Gourmet
O risoto negro
Um passeio pelo mundo da gastronomia, dos sabores e histórias de um único prato do Risotti d'Oro.
O tempo é um dos ingredientes mais caros à culinária: ele produz o ponto certo, permite que todas as reações aconteçam para que os ingredientes se transformem em uma refeição perfeita. O risoto Negro do Risotti d'Oro é um desses casos em que o tempo é fundamental: o prato exige carinho e atenção constantes até que fique finalmente pronto, como ensina a sábia tradição italiana. Mas este risoto negro tem mais tempo: ele é produto de séculos de histórias - não apenas os relatos das navegações de comerciantes pelo mar Mediterrâneo durante a idade Média, levando entre suas cargas o arroz que conquistou o sul da Europa; mas também a Itália, onde, no final do século XV, operários de uma catedral gótica deixaram cair açafrão no arroz, criando assim o risoto, segundo conta a lenda; passa também pelas grandes viagens marítimas européias até a Ásia, desde os séculos XVI e XVII produzindo um intercâmbio gastronômico novo; passa pela China antiga, onde os imperadores proibíam o consumo de arroz negro entre os súditos, apenas para garantir uma farta provisão do grão, considerado rejuvenecedor e afrodisíaco, para o seu próprio consumo; e chega até os modernos e revolucionários boeing 747 que em 1990 transportaram a chef Déborah Bastos em sua viagem à Madrid, na Espanha, onde se deliciou com uma versão rudimentar de um risoto que usava o arroz negro.

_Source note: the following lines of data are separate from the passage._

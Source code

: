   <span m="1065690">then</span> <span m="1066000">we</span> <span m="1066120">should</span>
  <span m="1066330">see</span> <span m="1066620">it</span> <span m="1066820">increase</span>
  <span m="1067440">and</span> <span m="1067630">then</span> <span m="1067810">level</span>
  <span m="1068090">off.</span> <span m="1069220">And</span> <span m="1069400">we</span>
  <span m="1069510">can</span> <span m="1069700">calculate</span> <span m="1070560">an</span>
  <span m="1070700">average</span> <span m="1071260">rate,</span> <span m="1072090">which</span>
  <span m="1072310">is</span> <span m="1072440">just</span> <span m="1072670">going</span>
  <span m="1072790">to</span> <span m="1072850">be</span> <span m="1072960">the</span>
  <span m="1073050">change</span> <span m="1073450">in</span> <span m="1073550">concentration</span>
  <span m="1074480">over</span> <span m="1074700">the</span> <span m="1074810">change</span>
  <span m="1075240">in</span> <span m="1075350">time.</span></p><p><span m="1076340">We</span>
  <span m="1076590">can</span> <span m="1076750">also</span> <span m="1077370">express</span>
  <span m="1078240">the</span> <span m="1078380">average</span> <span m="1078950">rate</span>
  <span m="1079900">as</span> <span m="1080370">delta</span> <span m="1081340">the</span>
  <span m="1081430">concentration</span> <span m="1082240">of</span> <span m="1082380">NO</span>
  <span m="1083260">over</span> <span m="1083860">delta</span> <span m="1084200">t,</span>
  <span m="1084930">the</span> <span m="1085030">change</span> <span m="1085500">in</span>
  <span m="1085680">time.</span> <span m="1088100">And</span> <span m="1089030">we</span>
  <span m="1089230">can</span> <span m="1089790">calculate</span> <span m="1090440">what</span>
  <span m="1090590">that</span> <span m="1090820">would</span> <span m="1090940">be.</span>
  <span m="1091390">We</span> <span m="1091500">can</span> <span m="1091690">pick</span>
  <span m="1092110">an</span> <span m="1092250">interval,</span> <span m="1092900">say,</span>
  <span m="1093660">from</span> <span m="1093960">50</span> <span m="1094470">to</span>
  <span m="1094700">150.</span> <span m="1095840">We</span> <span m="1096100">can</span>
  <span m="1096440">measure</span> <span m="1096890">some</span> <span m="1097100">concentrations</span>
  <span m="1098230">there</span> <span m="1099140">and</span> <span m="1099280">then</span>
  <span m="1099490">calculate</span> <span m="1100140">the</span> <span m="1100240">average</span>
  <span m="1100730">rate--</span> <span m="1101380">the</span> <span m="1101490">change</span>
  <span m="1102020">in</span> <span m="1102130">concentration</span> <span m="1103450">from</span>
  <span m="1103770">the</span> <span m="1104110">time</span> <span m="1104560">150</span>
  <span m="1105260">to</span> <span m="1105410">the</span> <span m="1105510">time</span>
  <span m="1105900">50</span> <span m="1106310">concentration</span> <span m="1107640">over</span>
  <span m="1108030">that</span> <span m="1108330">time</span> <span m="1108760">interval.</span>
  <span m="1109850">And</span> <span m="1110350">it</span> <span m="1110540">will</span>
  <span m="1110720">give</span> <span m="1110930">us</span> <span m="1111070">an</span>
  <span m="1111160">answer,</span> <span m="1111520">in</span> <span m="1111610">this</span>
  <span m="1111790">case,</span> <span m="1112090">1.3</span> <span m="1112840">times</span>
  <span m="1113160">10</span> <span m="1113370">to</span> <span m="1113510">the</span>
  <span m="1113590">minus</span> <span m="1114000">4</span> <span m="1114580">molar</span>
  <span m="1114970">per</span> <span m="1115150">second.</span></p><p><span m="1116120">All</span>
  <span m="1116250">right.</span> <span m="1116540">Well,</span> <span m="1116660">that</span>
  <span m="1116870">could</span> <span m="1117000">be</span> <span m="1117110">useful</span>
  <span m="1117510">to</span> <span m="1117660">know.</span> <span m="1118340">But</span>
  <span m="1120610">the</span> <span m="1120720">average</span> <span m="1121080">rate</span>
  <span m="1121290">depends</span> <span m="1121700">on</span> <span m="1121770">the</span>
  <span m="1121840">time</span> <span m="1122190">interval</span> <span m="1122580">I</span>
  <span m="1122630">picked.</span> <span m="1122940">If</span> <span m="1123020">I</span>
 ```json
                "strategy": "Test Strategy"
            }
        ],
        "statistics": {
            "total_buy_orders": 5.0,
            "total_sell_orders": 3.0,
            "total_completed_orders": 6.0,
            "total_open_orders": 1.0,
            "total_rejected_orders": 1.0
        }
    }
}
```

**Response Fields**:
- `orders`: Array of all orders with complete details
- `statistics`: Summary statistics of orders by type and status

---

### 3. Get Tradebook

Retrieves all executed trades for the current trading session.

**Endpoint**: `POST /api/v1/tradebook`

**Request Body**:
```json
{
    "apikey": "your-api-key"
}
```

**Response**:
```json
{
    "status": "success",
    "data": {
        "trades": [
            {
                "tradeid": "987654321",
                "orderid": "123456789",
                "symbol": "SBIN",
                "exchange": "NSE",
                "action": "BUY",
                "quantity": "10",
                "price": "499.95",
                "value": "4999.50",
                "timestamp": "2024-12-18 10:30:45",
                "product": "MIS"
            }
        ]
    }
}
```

De lá para cá, Débora aprimorou o prato do que hoje é o risoto negro do Risotti d'Oro: arroz negro cozido no vinho tinto, camarões, brócolis e manjericão refogados no azeite e no alho, guarnecido de suave e delicioso molho teriaki, finalizado com parmesão. Uma mistura de sabores e tradições tão diversos reunidos em uma refeição elegante. É um prato cheio para os amantes do risoto!